Craigmore forestry launched

Craigmore is excited by the reinvigoration of our forestry portfolio, with the establishment of the Kauri Forestry LP

Craigmore is excited by the reinvigoration of our forestry portfolio, with the establishment of the Kauri Forestry LP – a joint venture with German partners GlenSilva to grow a new sustainable forestry portfolio in Aotearoa New Zealand.

Craigmore is no stranger to forestry.  Our first forestry fund, founded in 2010, was believed to be the largest afforestation programme in the country between 2010 – 2012.  These forests are now absorbing over a quarter of a million tonnes of carbon dioxide per year, equivalent to two thirds of the net GHG emissions of Gisborne City or the Whakatane District.

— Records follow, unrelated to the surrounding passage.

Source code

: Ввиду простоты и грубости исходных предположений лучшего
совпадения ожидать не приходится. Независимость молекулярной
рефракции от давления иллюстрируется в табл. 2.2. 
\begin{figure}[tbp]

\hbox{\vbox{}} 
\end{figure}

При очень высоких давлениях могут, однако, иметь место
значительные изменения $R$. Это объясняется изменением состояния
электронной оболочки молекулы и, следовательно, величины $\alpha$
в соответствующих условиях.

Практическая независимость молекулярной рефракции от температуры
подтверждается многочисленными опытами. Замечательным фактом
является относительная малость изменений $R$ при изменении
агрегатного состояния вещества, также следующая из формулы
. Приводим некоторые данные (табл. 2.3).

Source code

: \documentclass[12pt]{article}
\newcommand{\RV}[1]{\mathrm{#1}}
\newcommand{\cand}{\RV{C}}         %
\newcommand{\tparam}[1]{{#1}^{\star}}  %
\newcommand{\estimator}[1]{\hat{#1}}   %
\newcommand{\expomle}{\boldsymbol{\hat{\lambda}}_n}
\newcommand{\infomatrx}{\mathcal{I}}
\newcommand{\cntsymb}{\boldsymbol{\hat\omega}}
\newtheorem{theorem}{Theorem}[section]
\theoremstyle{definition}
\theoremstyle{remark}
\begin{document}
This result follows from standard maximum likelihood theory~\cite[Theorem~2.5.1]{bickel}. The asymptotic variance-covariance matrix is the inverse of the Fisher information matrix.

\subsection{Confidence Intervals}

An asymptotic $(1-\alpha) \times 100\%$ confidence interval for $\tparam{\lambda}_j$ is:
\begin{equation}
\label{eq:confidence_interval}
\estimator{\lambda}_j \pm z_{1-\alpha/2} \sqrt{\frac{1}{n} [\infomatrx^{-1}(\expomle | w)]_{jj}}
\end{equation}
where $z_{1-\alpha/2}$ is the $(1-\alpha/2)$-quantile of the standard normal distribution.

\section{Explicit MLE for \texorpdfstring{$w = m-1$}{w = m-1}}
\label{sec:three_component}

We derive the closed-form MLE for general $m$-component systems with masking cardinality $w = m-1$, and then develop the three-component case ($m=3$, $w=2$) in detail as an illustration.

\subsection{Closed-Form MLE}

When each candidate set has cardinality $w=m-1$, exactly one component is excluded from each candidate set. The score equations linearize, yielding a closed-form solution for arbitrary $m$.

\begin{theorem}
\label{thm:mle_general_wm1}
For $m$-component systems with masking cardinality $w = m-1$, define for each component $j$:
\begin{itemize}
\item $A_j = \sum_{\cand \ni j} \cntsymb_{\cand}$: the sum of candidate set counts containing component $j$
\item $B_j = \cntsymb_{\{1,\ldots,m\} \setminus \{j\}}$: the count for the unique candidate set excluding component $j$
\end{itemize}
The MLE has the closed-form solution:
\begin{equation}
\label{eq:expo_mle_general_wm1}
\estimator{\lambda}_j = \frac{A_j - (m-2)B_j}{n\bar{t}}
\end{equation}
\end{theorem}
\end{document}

GlenSilva is part of the House of Westphalen Group, one of Germany’s largest owner and operator of agricultural and forestland. The House of Westphalen has for many centuries managed its forests for multi-purposes, providing environmental, recreational and landscape benefits as well as producing a sustainable supply of timber for the wood processing industry.

The focus of Kauri Forestry will be mostly on afforestation, with some investment in existing trees.  As with the initial Craigmore Forestry business, Kauri Forestry will also look for opportunities to plant more than just pinus radiata and to work with the true long-term kaitiaki of the natural resources of this country; Māori landowners.

Commercial and permanent forestry is a crucial industry for a more sustainable economic and environmental future for New Zealand.

However, Craigmore CEO Che Charteris says: “forestry is more than just about blanket planting pinus radiata wherever you can jam it. Lessons need to be learned from the huge surge in plantings in the mid 1990s.  The post-harvest erosion events we have seen on the East Coast of the North Island recently emphasise the importance of having the right tree on the right land.”

Undertaken carefully, plantation forests help to maintain soil quality and land stability in otherwise marginal areas, and this is especially important in regions like New Zealand’s east coast and north of the North Island. In addition, forests provide stable ecosystems during each rotation.  Currently only 5% of global timber supply comes from sustainably-managed, plantation forests. Timber from non-sustainable native forests is becoming increasingly scarce and long-term plantation forestry will have to provide the bulk of global timber supply into the future.

New Zealand has over 100 years’ experience growing softwood and is one of only a few industries in which New Zealand has a unique competitive advantage; we grow softwood trees quicker and more efficiently than every other country in the world.

Ninety per cent of New Zealand’s 1.7 million hectares of sustainably managed, renewable plantation forest is planted in Radiata, or New Zealand pine. This is a proven industry with infrastructure, including transport, silviculture, harvesting, processing and research facilities, all well developed.

Another key project between Craigmore and GlenSilva is to identify new wood processing opportunities in Aotearoa for which there is interest from continental Europe.

One of Craigmore’s strengths is that we are a local management company comprising of New Zealand farmers, orchardists and foresters that can make positive impacts on the full range of different classes of New Zealand rural land, whether flat and fertile or steep and erodible. We are very much looking forward to our return to the forestry sector.